Black Women Preachers and Womanist Thought

This post is part of our forum on “Womanist Theology.

 A woman shouting of joy in a Lagos, Nigeria church in January 2023. (Omotayo Kofoworola/Shutterstock)

Many Black women who have experienced a call to preach identify as Black Womanist preachers with both caution and confidence. We have grown up in historically Black denominations where women participated in all aspects of church life. Yet we rarely saw those women grace the pulpit unless it was a special occasion like “Women’s Day” or “Education Sunday.” When we accepted our respective calls to preach, we did not have the term “Womanist” in our consciousness, but it has been a faithful companion for scores of Black women as preachers and pastors.

Alice Walker’s 1983 collection of essays, In Search of Our Mothers’ Gardens, includes her classic definition of Womanism. Walker’s articulation of the aspects of womanism allowed many Black women to see themselves in a new light and for those, who like me, had only seen themselves in the light of the King James Version of the Bible as taught and preached by men, this was absolutely revolutionary. Walker’s definition reminded us that it was okay to want know more about the back story of a text even when preachers and Sunday School teachers were not equipped to provide those answers. We did not know that this was the activity of a womanist because we might have still been entangled in the companion term, womanish. While being referred to as womanish was not encouraging or uplifting, being referred to as a womanist was empowering and grounding. We would need this empowering and grounding term to help us make sense of this bible that was often used to hold us back and to keep us “in our place.” Womanism gave us a new place to inhabit with our full selves and that space was welcoming and offered the peace often referred to in church settings.

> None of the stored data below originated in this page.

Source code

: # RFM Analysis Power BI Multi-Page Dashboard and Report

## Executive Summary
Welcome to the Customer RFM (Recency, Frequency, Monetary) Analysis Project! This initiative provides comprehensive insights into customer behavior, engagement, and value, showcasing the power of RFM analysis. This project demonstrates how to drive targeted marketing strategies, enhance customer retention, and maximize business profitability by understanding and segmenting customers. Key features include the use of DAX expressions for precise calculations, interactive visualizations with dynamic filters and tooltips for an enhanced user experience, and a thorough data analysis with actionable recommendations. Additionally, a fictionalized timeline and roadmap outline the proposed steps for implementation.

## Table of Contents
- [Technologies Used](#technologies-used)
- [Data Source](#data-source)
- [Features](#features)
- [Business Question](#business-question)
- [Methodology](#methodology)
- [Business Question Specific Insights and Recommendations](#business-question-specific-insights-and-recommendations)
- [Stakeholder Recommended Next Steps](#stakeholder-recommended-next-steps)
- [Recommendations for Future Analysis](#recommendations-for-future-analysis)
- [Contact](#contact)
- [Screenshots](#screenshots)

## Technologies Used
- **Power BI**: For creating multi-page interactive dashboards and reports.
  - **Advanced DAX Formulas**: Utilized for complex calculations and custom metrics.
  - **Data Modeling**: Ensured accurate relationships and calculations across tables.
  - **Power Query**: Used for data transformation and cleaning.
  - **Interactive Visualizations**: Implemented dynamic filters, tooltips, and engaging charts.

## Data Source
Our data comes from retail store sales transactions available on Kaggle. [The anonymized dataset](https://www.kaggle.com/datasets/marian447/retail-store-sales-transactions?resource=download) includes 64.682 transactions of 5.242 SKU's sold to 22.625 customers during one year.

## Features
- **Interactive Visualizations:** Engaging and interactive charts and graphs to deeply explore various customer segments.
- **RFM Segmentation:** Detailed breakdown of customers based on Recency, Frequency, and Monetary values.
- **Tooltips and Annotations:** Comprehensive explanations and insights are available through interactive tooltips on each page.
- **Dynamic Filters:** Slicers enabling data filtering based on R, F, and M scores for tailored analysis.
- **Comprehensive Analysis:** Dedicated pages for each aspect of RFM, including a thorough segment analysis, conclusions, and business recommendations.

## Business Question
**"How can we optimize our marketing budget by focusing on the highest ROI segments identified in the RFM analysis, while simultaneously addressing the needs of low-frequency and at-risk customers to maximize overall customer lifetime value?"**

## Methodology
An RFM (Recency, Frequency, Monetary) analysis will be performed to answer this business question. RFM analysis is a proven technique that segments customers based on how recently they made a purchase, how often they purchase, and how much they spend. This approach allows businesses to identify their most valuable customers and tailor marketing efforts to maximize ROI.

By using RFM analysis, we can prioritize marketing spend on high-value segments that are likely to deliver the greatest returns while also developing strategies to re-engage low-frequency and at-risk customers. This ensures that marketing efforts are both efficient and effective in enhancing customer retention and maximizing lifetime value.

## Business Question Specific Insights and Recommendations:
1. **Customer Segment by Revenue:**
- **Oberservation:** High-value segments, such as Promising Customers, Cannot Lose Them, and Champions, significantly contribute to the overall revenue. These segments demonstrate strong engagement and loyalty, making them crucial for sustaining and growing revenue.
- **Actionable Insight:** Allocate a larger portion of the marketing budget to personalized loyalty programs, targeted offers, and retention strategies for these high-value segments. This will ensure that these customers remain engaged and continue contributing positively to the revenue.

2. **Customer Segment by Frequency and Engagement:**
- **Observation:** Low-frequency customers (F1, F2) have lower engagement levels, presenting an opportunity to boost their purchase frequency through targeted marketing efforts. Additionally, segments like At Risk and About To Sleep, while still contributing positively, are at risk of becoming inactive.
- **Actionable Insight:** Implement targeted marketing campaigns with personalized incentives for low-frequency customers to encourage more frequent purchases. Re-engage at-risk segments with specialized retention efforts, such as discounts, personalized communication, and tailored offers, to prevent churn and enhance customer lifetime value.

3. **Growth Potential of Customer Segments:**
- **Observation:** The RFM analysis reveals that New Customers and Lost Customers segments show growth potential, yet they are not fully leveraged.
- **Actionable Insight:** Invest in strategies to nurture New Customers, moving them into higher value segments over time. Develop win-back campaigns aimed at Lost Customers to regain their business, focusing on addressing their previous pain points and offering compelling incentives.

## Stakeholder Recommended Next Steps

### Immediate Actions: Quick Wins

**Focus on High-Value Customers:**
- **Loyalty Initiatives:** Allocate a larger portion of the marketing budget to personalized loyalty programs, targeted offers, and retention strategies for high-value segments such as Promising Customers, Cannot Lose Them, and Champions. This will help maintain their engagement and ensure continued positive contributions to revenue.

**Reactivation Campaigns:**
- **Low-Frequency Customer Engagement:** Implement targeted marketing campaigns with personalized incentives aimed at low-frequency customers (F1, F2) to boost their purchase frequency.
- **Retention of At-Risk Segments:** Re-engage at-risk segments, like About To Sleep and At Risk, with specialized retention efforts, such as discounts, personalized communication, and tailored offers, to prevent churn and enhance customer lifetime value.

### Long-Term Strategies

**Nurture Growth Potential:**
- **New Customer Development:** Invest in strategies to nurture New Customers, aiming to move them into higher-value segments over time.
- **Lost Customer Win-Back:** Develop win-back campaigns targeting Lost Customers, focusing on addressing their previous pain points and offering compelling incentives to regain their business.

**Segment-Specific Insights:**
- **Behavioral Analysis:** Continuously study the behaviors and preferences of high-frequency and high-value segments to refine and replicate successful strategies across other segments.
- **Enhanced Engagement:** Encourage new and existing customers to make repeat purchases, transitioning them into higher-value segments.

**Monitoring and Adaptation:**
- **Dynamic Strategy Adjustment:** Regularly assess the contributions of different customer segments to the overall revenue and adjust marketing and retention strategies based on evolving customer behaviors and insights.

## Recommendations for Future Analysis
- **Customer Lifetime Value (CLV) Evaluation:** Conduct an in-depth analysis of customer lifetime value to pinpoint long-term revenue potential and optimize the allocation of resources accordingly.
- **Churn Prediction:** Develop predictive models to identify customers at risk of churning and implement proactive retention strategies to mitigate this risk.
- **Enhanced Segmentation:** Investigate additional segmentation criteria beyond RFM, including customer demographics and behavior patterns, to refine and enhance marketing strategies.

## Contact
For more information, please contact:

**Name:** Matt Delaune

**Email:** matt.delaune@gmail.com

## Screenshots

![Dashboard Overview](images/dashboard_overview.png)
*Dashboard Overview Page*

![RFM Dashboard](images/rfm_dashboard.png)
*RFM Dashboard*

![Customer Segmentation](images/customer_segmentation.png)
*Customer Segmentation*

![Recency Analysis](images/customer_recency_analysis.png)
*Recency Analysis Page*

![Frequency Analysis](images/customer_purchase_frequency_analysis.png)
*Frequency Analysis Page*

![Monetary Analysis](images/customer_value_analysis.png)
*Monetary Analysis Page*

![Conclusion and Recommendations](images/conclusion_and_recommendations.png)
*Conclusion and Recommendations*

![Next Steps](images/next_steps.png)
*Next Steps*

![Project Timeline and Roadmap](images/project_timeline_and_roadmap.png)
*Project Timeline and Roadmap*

Long before she coined the term womanism, in 1973, Alice Walker gifted us with a short story entitled “Everyday Use.” It is this short story that reminds me of the ways in which womanism, womanist ways and womanist theology informs and undergirds my approach to a text and also a presentation of the text that may be different from what is expected. Walker’s story highlights the relationship between two sisters and their approach to the appreciation of or use of handmade quilts that had been passed down to their mother and potentially to each of them. The question was whether the quilts and other household items were for show or for use. One sister claimed that the wear and tear of everyday use would ruin the quilt. Perhaps this same line of thought has been applied to our Christian scriptures. It seems that many of our scriptures have been upheld as pieces to be appreciated at a distance, frozen in one meaning and not engaged in a familiar and everyday way.

Those preachers familiar with womanist ways will recognize that these texts offer new found freedom when they are engaged by a woman who loves other women sexually and/or non-sexually. The preacher who reads with a womanist lens will find it hard to blame, ostracize, or criticize the women who appear in the text because the preacher then comes to see them with love. For example, the Genesis 16 passage, which is featured prominently in Delores Williams’s classic work Sisters in the Wilderness, cannot be preached in a way that pits the main female characters, Hagar and Sarah, against one another as women who shared children with the same man, Abraham. A preacher with a Womanist ethic would call for a love of each woman individually and then a more nuanced appreciation for the situation that they find themselves in. It is also challenging to look at the passage and simply state the conflict between Sarah and Hagar is all Abraham’s fault when a womanist is “committed to survival and wholes of entire people, male and female.” The preacher who reads the text with compassion for all of the characters may be inclined to preach that text with compassion for the hearers and may present a word that goes beyond the binary of right and wrong and calls the hearer to consider the complications and also to consider how the children of these parents will be impacted.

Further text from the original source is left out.